**Task brief**
Return only the tail of the data below, word for word: the line with "Definition at line 113" and each line after it through the final one.

**Information supplied**
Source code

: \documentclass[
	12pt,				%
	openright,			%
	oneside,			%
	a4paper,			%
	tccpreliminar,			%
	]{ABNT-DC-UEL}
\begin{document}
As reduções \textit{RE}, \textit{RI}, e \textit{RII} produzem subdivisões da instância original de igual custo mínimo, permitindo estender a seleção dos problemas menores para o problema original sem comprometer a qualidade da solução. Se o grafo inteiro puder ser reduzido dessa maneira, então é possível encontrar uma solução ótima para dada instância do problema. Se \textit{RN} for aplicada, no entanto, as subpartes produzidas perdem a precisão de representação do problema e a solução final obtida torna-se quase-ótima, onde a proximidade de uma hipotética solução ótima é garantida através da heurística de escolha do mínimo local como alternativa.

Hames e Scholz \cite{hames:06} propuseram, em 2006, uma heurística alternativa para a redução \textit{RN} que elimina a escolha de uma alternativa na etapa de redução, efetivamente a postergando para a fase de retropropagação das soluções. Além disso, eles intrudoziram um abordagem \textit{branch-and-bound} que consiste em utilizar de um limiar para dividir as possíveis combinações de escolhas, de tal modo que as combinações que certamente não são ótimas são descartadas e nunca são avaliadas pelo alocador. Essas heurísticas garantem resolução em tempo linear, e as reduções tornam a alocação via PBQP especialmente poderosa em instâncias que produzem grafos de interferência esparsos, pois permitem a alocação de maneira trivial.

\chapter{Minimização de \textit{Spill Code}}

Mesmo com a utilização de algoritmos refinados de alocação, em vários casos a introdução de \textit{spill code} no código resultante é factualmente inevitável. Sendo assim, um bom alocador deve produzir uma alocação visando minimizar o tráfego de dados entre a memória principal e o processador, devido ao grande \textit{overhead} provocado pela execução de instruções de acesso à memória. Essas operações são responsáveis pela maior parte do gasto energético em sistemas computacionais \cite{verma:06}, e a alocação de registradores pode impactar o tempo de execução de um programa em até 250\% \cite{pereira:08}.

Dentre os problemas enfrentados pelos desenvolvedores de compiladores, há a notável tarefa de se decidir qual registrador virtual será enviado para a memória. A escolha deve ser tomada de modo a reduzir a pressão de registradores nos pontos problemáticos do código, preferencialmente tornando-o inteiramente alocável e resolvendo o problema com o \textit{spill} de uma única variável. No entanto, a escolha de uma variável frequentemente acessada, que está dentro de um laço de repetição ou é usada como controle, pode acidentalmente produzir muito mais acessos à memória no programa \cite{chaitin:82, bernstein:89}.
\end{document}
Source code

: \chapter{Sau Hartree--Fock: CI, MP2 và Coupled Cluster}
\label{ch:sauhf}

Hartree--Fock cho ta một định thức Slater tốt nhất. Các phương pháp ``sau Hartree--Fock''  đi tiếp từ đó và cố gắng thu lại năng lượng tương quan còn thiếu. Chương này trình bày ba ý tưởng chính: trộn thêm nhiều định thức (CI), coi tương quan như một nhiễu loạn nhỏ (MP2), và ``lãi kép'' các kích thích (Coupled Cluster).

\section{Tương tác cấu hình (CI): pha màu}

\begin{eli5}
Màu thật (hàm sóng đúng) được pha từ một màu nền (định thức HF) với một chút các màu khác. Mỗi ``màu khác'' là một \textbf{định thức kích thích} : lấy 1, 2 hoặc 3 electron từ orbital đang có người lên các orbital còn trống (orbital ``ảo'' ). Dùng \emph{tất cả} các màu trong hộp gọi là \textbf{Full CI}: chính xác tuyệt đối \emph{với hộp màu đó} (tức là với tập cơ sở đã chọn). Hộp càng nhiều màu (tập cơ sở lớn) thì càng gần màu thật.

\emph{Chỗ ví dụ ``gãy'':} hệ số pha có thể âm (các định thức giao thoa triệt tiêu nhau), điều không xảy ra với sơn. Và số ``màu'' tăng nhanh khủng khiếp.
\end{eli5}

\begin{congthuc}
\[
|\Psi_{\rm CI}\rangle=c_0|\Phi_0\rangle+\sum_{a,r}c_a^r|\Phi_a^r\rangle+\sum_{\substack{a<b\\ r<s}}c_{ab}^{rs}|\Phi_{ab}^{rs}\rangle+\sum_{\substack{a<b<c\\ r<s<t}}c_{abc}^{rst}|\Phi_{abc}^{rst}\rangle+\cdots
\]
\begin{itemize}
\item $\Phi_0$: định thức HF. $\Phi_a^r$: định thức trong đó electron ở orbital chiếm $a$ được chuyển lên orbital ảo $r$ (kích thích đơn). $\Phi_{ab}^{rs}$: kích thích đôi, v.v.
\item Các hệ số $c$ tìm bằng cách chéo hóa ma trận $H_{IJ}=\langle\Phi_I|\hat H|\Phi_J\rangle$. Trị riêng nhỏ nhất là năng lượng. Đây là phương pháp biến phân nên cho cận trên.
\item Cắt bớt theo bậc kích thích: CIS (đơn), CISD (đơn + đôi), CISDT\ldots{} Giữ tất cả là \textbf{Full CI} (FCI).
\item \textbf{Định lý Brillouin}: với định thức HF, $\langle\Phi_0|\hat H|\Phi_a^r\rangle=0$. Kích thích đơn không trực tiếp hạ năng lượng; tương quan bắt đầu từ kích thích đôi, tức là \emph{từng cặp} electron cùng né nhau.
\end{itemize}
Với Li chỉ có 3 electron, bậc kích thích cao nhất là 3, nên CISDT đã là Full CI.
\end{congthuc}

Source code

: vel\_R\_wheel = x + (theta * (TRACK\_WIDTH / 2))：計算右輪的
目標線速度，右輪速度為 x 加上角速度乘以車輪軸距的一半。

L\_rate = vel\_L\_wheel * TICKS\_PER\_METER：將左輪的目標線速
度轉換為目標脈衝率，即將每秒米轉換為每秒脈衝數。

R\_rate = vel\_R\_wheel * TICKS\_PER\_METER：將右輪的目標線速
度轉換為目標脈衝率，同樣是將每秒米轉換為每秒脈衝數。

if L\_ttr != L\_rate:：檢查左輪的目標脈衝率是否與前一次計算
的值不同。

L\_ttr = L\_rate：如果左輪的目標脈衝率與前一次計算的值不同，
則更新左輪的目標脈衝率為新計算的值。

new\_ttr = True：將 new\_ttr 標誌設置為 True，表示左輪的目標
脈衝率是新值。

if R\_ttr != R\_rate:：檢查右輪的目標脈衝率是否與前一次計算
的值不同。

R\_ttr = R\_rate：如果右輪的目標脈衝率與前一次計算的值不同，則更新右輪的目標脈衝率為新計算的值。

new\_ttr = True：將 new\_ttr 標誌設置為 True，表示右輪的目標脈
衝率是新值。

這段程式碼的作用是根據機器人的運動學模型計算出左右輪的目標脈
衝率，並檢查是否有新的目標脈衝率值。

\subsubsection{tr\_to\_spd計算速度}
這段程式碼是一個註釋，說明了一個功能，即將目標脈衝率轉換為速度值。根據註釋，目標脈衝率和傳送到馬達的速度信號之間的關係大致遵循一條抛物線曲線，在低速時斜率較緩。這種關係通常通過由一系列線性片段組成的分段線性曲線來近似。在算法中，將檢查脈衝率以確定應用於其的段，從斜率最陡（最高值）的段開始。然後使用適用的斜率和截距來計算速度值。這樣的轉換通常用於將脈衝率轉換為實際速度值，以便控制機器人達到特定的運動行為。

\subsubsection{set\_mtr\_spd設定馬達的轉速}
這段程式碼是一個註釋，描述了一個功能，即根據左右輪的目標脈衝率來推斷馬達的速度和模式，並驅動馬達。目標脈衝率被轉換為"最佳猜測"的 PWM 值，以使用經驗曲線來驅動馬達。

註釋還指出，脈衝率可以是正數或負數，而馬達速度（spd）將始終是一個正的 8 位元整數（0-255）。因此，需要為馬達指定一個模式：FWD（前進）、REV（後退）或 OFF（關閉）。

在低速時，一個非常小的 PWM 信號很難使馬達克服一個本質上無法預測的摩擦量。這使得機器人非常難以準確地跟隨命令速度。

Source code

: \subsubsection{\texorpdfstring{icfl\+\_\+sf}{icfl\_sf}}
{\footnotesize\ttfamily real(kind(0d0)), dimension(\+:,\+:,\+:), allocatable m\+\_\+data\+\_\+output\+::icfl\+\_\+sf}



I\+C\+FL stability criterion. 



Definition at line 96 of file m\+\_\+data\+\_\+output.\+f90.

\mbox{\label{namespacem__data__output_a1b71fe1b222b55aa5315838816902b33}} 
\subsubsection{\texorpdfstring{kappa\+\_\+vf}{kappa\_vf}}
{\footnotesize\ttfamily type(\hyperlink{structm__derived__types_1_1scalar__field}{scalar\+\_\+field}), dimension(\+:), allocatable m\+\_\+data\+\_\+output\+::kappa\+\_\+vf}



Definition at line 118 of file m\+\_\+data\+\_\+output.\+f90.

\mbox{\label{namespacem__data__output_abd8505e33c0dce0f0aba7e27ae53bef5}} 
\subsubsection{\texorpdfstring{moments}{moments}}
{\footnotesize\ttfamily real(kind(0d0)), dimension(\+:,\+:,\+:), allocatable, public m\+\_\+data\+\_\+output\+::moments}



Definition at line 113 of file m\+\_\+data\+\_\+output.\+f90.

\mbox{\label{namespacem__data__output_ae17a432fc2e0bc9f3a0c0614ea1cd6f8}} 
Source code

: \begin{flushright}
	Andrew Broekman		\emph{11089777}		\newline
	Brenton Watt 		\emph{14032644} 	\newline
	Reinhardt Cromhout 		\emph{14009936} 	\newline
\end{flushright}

**Your response**
Definition at line 113 of file m\+\_\+data\+\_\+output.\+f90.

\mbox{\label{namespacem__data__output_ae17a432fc2e0bc9f3a0c0614ea1cd6f8}} 
Source code

: \begin{flushright}
	Andrew Broekman		\emph{11089777}		\newline
	Brenton Watt 		\emph{14032644} 	\newline
	Reinhardt Cromhout 		\emph{14009936} 	\newline
\end{flushright}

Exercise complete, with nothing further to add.